2)  it would greatly help us if we knew the mind of God via his Spirit.
3) we can pray for discernment.
4) If I believed that God is in the process of healing me---and he didn't---I would be crushed.
5) it is an act of self preservation (and possibly a lack of faith) that keeps me from running around cheering and claiming to be healed.
I guess I am like Thomas.  Lord, unless I am off of all medication and put my hands in the holes in your hands I won't believe it.  What did Jesus do?  Did he rebuke Thomas?  No, he gently stretched out his hands and said "See? Touch, Thomas. Go ahead"  What makes Thomas's lack of faith different from Zechariah's (John the Baptist's Father) when the angel announced that he and his elderly barren wife were going to have a son?  Zechariah questioned the angel and was struck dumb for the 9 months of the pregnancy. 

Maybe Jesus knew that Thomas was grief-stricken and exhausted.  Maybe he was on his last drop of gas.  He had lived with Jesus and loved him.  He'd witnessed miracle after miracle....and when he heard that Jesus was again alive, he just didn't have the hope left in him to believe.  He was crushed by the cross.  And Jesus was gentle with him.
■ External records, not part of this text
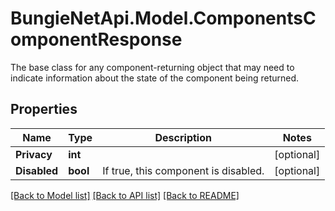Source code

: # BungieNetApi.Model.ComponentsComponentResponse
The base class for any component-returning object that may need to indicate information about the state of the component being returned.
## Properties

Name | Type | Description | Notes
------------ | ------------- | ------------- | -------------
**Privacy** | **int** |  | [optional] 
**Disabled** | **bool** | If true, this component is disabled. | [optional] 

[[Back to Model list]](../README.md#documentation-for-models) [[Back to API list]](../README.md#documentation-for-api-endpoints) [[Back to README]](../README.md)

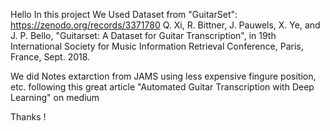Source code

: Hello
In this project We Used Dataset from 
"GuitarSet": https://zenodo.org/records/3371780
Q. Xi, R. Bittner, J. Pauwels, X. Ye, and J. P. Bello, "Guitarset: A Dataset for Guitar Transcription", in 19th International Society for Music Information Retrieval Conference, Paris, France, Sept. 2018.

We did Notes extarction from JAMS using less expensive fingure position, etc. following this great article  "Automated Guitar Transcription with Deep Learning" on medium

Thanks !
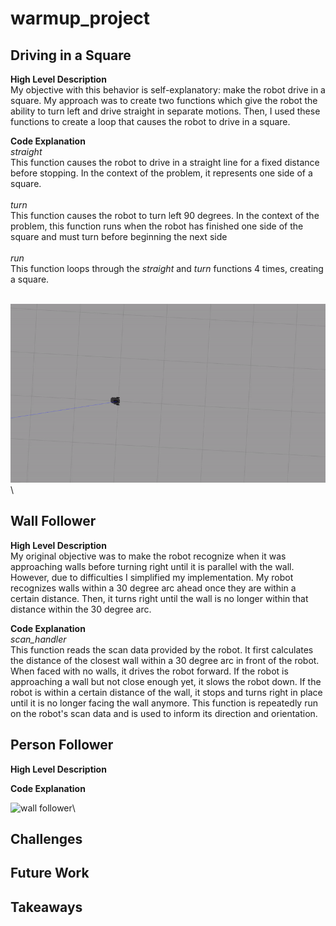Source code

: # warmup_project

## Driving in a Square
__High Level Description__<br/>
My objective with this behavior is self-explanatory: make the robot drive in a square.  My approach was to create two functions which give the robot the ability to turn left and drive straight in separate motions.  Then, I used these functions to create a loop that causes the robot to drive in a square.<br/>

__Code Explanation__<br/>
*straight*<br/>
This function causes the robot to drive in a straight line for a fixed distance before stopping.  In the context of the problem, it represents one side of a square.<br/><br/>
*turn*<br/>
This function causes the robot to turn left 90 degrees.  In the context of the problem, this function runs when the robot has finished one side of the square and must turn before beginning the next side<br/><br/>
*run*<br/>
This function loops through the *straight* and *turn* functions 4 times, creating a square.
<br/><br/>

![Driving in a Square](./driving_in_a_square.gif)\

## Wall Follower
__High Level Description__<br/>
My original objective was to make the robot recognize when it was approaching walls before turning right until it is parallel with the wall.  However, due to difficulties I simplified my implementation.  My robot recognizes walls within a 30 degree arc ahead once they are within a certain distance.  Then, it turns right until the wall is no longer within that distance within the 30 degree arc.

__Code Explanation__<br/>
*scan_handler*<br/>
This function reads the scan data provided by the robot.  It first calculates the distance of the closest wall within a 30 degree arc in front of the robot.  When faced with no walls, it drives the robot forward.  If the robot is approaching a wall but not close enough yet, it slows the robot down.  If the robot is within a certain distance of the wall, it stops and turns right in place until it is no longer facing the wall anymore.  This function is repeatedly run on the robot's scan data and is used to inform its direction and orientation.

## Person Follower
__High Level Description__<br/>

__Code Explanation__<br/>

![wall follower](./wall_follower.gif)\

## Challenges

## Future Work

## Takeaways
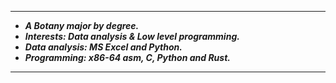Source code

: --------------
- ***A Botany major by degree.***
- ***Interests: Data analysis & Low level programming.***
- ***Data analysis: MS Excel and Python.***
- ***Programming: x86-64 asm, C, Python and Rust.***
----------------
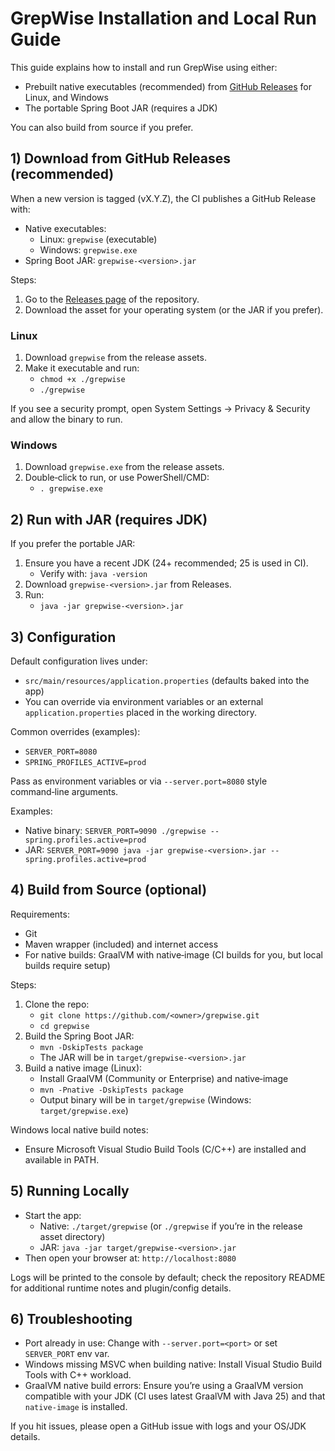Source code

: # GrepWise Installation and Local Run Guide

This guide explains how to install and run GrepWise using either:
- Prebuilt native executables (recommended) from [GitHub Releases](https://github.com/ozkanpakdil/grepwise/releases) for Linux, and Windows
- The portable Spring Boot JAR (requires a JDK)

You can also build from source if you prefer.


## 1) Download from GitHub Releases (recommended)

When a new version is tagged (vX.Y.Z), the CI publishes a GitHub Release with:
- Native executables:
  - Linux: `grepwise` (executable)
  - Windows: `grepwise.exe`
- Spring Boot JAR: `grepwise-<version>.jar`

Steps:
1. Go to the [Releases page](https://github.com/ozkanpakdil/grepwise/releases) of the repository.
2. Download the asset for your operating system (or the JAR if you prefer).


### Linux
1. Download `grepwise` from the release assets.
2. Make it executable and run:
   - `chmod +x ./grepwise`
   - `./grepwise`

If you see a security prompt, open System Settings → Privacy & Security and allow the binary to run.

### Windows
1. Download `grepwise.exe` from the release assets.
2. Double‑click to run, or use PowerShell/CMD:
   - `.
   grepwise.exe`


## 2) Run with JAR (requires JDK)

If you prefer the portable JAR:
1. Ensure you have a recent JDK (24+ recommended; 25 is used in CI).
   - Verify with: `java -version`
2. Download `grepwise-<version>.jar` from Releases.
3. Run:
   - `java -jar grepwise-<version>.jar`


## 3) Configuration

Default configuration lives under:
- `src/main/resources/application.properties` (defaults baked into the app)
- You can override via environment variables or an external `application.properties` placed in the working directory.

Common overrides (examples):
- `SERVER_PORT=8080`
- `SPRING_PROFILES_ACTIVE=prod`

Pass as environment variables or via `--server.port=8080` style command‑line arguments.

Examples:
- Native binary: `SERVER_PORT=9090 ./grepwise --spring.profiles.active=prod`
- JAR: `SERVER_PORT=9090 java -jar grepwise-<version>.jar --spring.profiles.active=prod`


## 4) Build from Source (optional)

Requirements:
- Git
- Maven wrapper (included) and internet access
- For native builds: GraalVM with native‑image (CI builds for you, but local builds require setup)

Steps:
1. Clone the repo:
   - `git clone https://github.com/<owner>/grepwise.git`
   - `cd grepwise`
2. Build the Spring Boot JAR:
   - `mvn -DskipTests package`
   - The JAR will be in `target/grepwise-<version>.jar`
3. Build a native image (Linux):
   - Install GraalVM (Community or Enterprise) and native‑image
   - `mvn -Pnative -DskipTests package`
   - Output binary will be in `target/grepwise` (Windows: `target/grepwise.exe`)

Windows local native build notes:
- Ensure Microsoft Visual Studio Build Tools (C/C++) are installed and available in PATH.


## 5) Running Locally

- Start the app:
  - Native: `./target/grepwise` (or `./grepwise` if you’re in the release asset directory)
  - JAR: `java -jar target/grepwise-<version>.jar`
- Then open your browser at: `http://localhost:8080`

Logs will be printed to the console by default; check the repository README for additional runtime notes and plugin/config details.


## 6) Troubleshooting

- Port already in use: Change with `--server.port=<port>` or set `SERVER_PORT` env var.
- Windows missing MSVC when building native: Install Visual Studio Build Tools with C++ workload.
- GraalVM native build errors: Ensure you’re using a GraalVM version compatible with your JDK (CI uses latest GraalVM with Java 25) and that `native-image` is installed.

If you hit issues, please open a GitHub issue with logs and your OS/JDK details.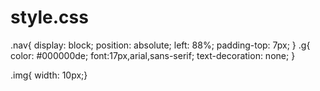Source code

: # style.css
.nav{
   display: block;
    position: absolute;
    left: 88%;
padding-top: 7px;
}
.g{
    color: #000000de;
    font:17px,arial,sans-serif;
text-decoration: none;
}


.img{
width: 10px;}
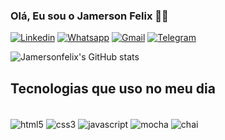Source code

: ### Olá, Eu sou o Jamerson Felix 🖐🏽

[![Linkedin](https://img.shields.io/badge/LinkedIn-0077B5?style=for-the-badge&logo=linkedin&logoColor=white)](https://www.linkedin.com/in/jamerson-felix-2267112b7/)
[![Whatsapp](https://img.shields.io/badge/WhatsApp-25D366?style=for-the-badge&logo=whatsapp&logoColor=white)](https://wa.me/351929341425)
[![Gmail](https://img.shields.io/badge/Gmail-D14836?style=for-the-badge&logo=gmail&logoColor=white)](mailto:jamersonbruno91@gmail.com
)
[![Telegram](https://img.shields.io/badge/Telegram-2CA5E0?style=for-the-badge&logo=telegram&logoColor=white)](https://t.me/JamersonFelix)


![Jamersonfelix's GitHub stats](https://github-readme-stats.vercel.app/api?username=Jamersonfelix&show_icons=true&theme=dark)

## Tecnologias que uso no meu dia

<div style="display: inline_block"><br>
    <img align="center" alt="html5" src="https://img.shields.io/badge/HTML5-E34F26?style=for-the-badge&logo=html5&logoColor=white" />
    <img align="center" alt="css3" src="https://img.shields.io/badge/CSS3-1572B6?style=for-the-badge&logo=css3&logoColor=white" />
    <img align="center" alt="javascript" src="https://img.shields.io/badge/JavaScript-F7DF1E?style=for-the-badge&logo=javascript&logoColor=black" />
    <img align="center" alt="mocha" src="https://img.shields.io/badge/mocha.js-323330?style=for-the-badge&logo=mocha&logoColor=Brown" />
    <img align="center" alt="chai" src="https://img.shields.io/badge/chai.js-323330?style=for-the-badge&logo=chai&logoColor=red" />
</div>
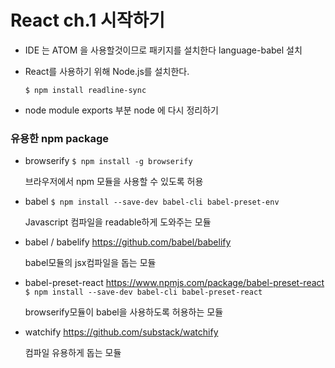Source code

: # React ch.1 시작하기

* IDE 는 ATOM 을 사용할것이므로 패키지를 설치한다
  language-babel 설치

* React를 사용하기 위해 Node.js를 설치한다.

  `$ npm install readline-sync`

- node module exports 부분 node 에 다시 정리하기

### 유용한 npm package

* browserify
  `$ npm install -g browserify`

  브라우저에서 npm 모듈을 사용할 수 있도록 허용
* babel
  `$ npm install --save-dev babel-cli babel-preset-env`

  Javascript 컴파일을 readable하게 도와주는 모듈

* babel / babelify
  https://github.com/babel/babelify

  babel모듈의 jsx컴파일을 돕는 모듈

* babel-preset-react
  https://www.npmjs.com/package/babel-preset-react
  `$ npm install --save-dev babel-cli babel-preset-react`

  browserify모듈이 babel을 사용하도록 허용하는 모듈

* watchify
  https://github.com/substack/watchify

  컴파일 유용하게 돕는 모듈
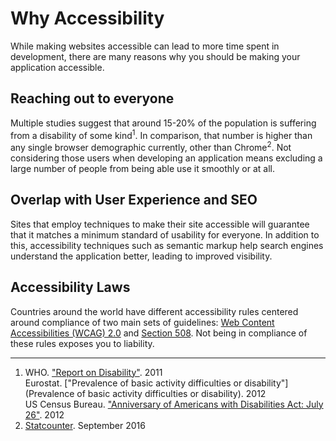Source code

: # Why Accessibility

While making websites accessible can lead to more time spent in development, there are many reasons why you should be making your application accessible.

## Reaching out to everyone

Multiple studies suggest that around 15-20% of the population is suffering from a disability of some kind<sup>1</sup>. In comparison, that number is higher than any single browser demographic currently, other than Chrome<sup>2</sup>. Not considering those users when developing an application means excluding a large number of people from being able use it smoothly or at all.

## Overlap with User Experience and SEO

Sites that employ techniques to make their site accessible will guarantee that it matches a minimum standard of usability for everyone. In addition to this, accessibility techniques such as semantic markup help search engines understand the application better, leading to improved visibility.

## Accessibility Laws

Countries around the world have different accessibility rules centered around compliance of two main sets of guidelines: [Web Content Accessibilities (WCAG) 2.0](https://www.w3.org/WAI/WCAG20/glance/) and [Section 508](https://www.section508.gov/). Not being in compliance of these rules exposes you to liability.

---

1. WHO. ["Report on Disability"](http://apps.who.int/iris/bitstream/10665/70670/1/WHO_NMH_VIP_11.01_eng.pdf). 2011<br/>
  Eurostat. ["Prevalence of basic activity difficulties or disability"](Prevalence of basic activity difficulties or disability). 2012<br/>
  US Census Bureau. ["Anniversary of Americans with Disabilities Act: July 26"](http://www.census.gov/newsroom/releases/archives/facts_for_features_special_editions/cb12-ff16.html). 2012<br/>
2. [Statcounter](http://gs.statcounter.com/#all-browser_version_partially_combined-ww-monthly-201509-201609). September 2016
I think he smiled kindly at Thomas as Thomas fell to his knees exclaiming, "My Lord and my God!!"

I think I am kind of like Thomas.  I'm exhausted from this battle.  I am scared to believe yet again that I am being healed.  If I have  to go by what my spirit is telling me, I would have to tell you that it is not God's will to heal me.  Not until I enter his Kingdom.  And I hate saying that. I would much rather yell "Hallelujah thank you Jesus!" and go out dancing. People call me faithless.  But let me tell you it takes a heck of a lot more faith to face another day of this horrible illness than it does to be healed.  And that is God's honest truth.